Below are some entries; report how many of their lines contain the word "expect", giving nothing besides the number.

[Items from a data source]
◇ ◇ ◇

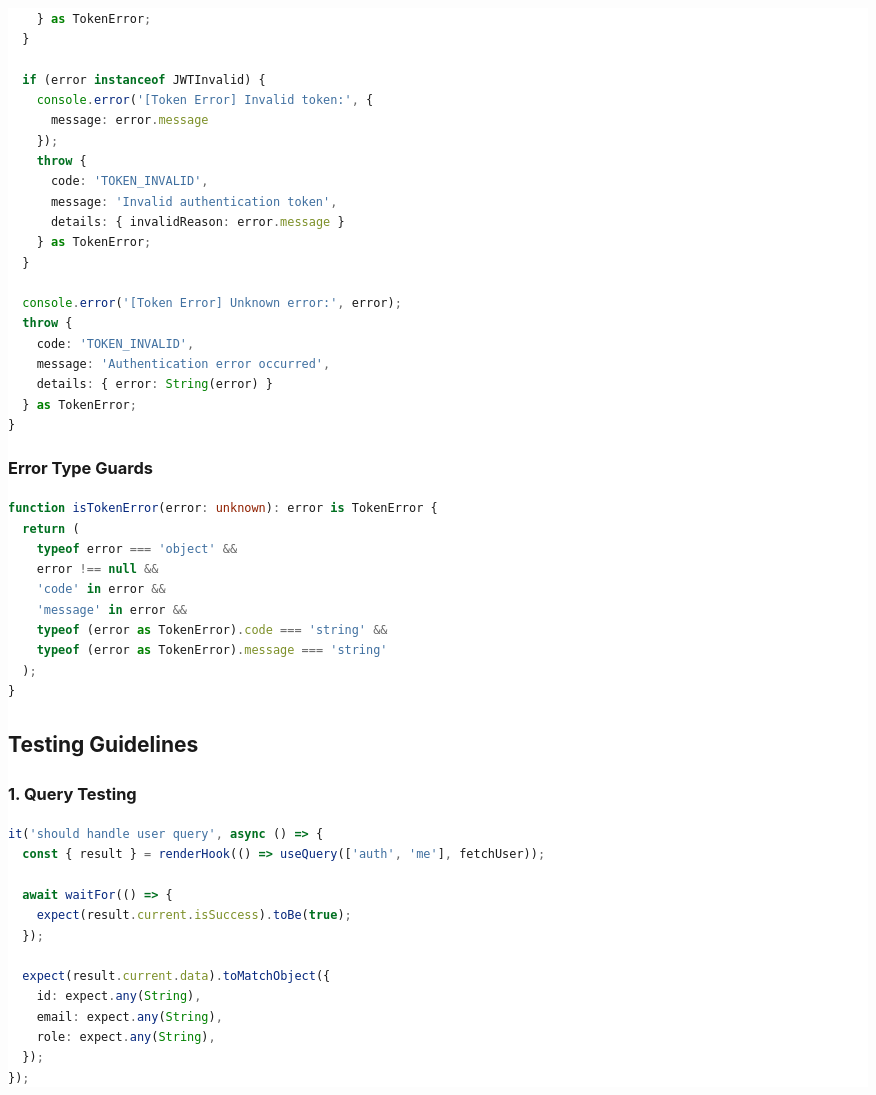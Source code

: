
 ```typescript
    } as TokenError;
  }

  if (error instanceof JWTInvalid) {
    console.error('[Token Error] Invalid token:', {
      message: error.message
    });
    throw {
      code: 'TOKEN_INVALID',
      message: 'Invalid authentication token',
      details: { invalidReason: error.message }
    } as TokenError;
  }

  console.error('[Token Error] Unknown error:', error);
  throw {
    code: 'TOKEN_INVALID',
    message: 'Authentication error occurred',
    details: { error: String(error) }
  } as TokenError;
}
```

### Error Type Guards
```typescript
function isTokenError(error: unknown): error is TokenError {
  return (
    typeof error === 'object' &&
    error !== null &&
    'code' in error &&
    'message' in error &&
    typeof (error as TokenError).code === 'string' &&
    typeof (error as TokenError).message === 'string'
  );
}
```

## Testing Guidelines

### 1. Query Testing
```typescript
it('should handle user query', async () => {
  const { result } = renderHook(() => useQuery(['auth', 'me'], fetchUser));
  
  await waitFor(() => {
    expect(result.current.isSuccess).toBe(true);
  });
  
  expect(result.current.data).toMatchObject({
    id: expect.any(String),
    email: expect.any(String),
    role: expect.any(String),
  });
});
```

◇ ◇ ◇

## Solution to this exercise:
5